Slow H5Ocopy using parallel HDF5

peter · June 28, 2015, 11:38pm

Dear HDF developers,

I have stumbled upon a grave performance bug in H5Ocopy when using
parallel HDF5. Please see the attached test programs for reproducing
the issue.

In my MPI program I achieve collective write speeds from 16 nodes of
2000 MB/s on a GPFS filesystem, so parallel HDF5 is working fine in
general. However, when copying datasets between two parallel files,
the copy time increases roughly linearly with the number of nodes.

Following, each test was repeated 10 times, and the smallest time was
chosen. The environment was Parallel HDF5 1.8.14, Intel MPI 4.1.2.040,
GPFS 3.5.0 and CentOS 6.4 on Linux x86_64.

Consider first a small compact dataset (32K):

# mpirun -np 1 -ppn 1 ./h5copy_mpio_compact
0.0292 s
# mpirun -np 2 -ppn 1 ./h5copy_mpio_compact
0.0343 s
# mpirun -np 4 -ppn 1 ./h5copy_mpio_compact
0.0411 s
# mpirun -np 8 -ppn 1 ./h5copy_mpio_compact
0.0409 s
# mpirun -np 16 -ppn 1 ./h5copy_mpio_compact
0.0407 s

The copy time is constant with the number of MPI nodes. The dataset
has a compact layout, thus it consists purely of metadata. This test
indicates that metadata copying is working fine.

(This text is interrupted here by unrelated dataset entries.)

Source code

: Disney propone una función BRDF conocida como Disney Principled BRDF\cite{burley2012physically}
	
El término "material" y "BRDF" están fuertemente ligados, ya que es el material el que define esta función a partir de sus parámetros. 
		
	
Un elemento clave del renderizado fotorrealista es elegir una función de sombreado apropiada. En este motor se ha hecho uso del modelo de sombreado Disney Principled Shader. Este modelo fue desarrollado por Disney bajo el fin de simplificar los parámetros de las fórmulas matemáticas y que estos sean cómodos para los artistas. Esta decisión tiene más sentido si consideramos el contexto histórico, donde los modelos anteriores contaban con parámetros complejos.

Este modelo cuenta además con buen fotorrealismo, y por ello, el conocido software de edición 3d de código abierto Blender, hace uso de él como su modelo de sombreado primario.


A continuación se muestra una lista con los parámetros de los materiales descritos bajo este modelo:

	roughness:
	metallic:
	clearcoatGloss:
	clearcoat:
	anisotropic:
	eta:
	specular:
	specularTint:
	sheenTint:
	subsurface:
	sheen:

Now consider a larger contiguous dataset (32M):

# mpirun -np 1 -ppn 1 ./h5copy_mpio
0.0723 s
# mpirun -np 2 -ppn 1 ./h5copy_mpio
0.371 s
# mpirun -np 4 -ppn 1 ./h5copy_mpio
1.91 s
# mpirun -np 8 -ppn 1 ./h5copy_mpio
4.02 s
# mpirun -np 16 -ppn 1 ./h5copy_mpio
9.49 s

The copy time increases roughly linearly with the number of MPI nodes,
even though the size of the raw data being copied is the same for all
cases. Could it be that all processes are trying to write the same raw
data to the destination object, causing serious write contention?

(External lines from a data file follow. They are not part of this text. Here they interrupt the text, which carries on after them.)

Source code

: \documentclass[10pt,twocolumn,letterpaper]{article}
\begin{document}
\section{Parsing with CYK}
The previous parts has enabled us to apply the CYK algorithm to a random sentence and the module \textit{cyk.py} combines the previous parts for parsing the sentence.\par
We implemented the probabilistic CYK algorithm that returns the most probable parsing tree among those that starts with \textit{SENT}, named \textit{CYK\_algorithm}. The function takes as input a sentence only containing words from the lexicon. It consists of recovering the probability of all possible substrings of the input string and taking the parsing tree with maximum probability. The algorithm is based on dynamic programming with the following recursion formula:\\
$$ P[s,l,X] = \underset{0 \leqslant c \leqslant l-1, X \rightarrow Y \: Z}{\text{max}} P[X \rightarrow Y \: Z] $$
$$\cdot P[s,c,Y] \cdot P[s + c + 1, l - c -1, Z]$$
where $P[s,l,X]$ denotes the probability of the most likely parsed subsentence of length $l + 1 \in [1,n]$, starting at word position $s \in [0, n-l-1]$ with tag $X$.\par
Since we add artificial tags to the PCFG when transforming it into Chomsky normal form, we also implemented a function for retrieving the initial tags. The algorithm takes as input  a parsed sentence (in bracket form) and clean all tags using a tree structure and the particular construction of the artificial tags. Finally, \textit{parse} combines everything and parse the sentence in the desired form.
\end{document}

I would expect that while all processes copy the metadata to their
respective metadata cache, only one process copies the raw data to
the output file. However, while trying to understand the source code
of H5Ocopy, I could not find any special handling of the MPIO case.

Can you reproduce the issue on your parallel filesystem?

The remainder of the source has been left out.